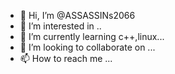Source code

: - 👋 Hi, I’m @ASSASSINs2066
- 👀 I’m interested in ..
- 🌱 I’m currently learning c++,linux...
- 💞️ I’m looking to collaborate on ...
- 📫 How to reach me ...


<!---
ASSASSINs2066/ASSASSINs2066 is a ✨ special ✨ repository because its `README.md` (this file) appears on your GitHub profile.
You can click the Preview link to take a look at your changes.
--->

Work order — Considering only the data above, return the lines in which "your" occurs.

Response box —
ASSASSINs2066/ASSASSINs2066 is a ✨ special ✨ repository because its `README.md` (this file) appears on your GitHub profile.
You can click the Preview link to take a look at your changes.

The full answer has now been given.